(RAW DATA)
⁂

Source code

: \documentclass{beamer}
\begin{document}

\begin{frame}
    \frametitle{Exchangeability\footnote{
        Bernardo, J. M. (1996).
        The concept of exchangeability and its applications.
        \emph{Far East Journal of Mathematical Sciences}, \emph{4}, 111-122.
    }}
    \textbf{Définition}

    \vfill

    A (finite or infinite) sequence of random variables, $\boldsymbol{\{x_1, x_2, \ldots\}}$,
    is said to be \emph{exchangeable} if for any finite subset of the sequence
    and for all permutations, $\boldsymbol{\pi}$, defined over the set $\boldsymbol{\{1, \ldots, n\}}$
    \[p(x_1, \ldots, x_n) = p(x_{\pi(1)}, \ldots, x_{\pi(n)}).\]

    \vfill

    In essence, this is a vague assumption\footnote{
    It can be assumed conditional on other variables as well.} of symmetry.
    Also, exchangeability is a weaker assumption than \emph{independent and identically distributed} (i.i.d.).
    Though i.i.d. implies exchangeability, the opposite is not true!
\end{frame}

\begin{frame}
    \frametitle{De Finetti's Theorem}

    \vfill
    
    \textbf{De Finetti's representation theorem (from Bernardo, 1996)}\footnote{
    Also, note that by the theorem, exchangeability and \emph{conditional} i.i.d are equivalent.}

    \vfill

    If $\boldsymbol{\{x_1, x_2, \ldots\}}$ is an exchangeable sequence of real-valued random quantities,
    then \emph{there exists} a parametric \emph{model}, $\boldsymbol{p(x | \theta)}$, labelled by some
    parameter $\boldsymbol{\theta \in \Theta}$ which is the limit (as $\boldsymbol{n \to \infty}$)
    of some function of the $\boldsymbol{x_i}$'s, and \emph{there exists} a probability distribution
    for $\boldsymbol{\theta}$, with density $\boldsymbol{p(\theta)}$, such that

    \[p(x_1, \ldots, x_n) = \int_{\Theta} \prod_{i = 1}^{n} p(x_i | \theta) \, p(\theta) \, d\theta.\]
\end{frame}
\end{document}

⁂

(TASK GOAL) What lines in the entries above include the string "frametitle"? Return each one.

(SOLUTION FOR THIS PROBLEM)
    \frametitle{Exchangeability\footnote{
    \frametitle{De Finetti's Theorem}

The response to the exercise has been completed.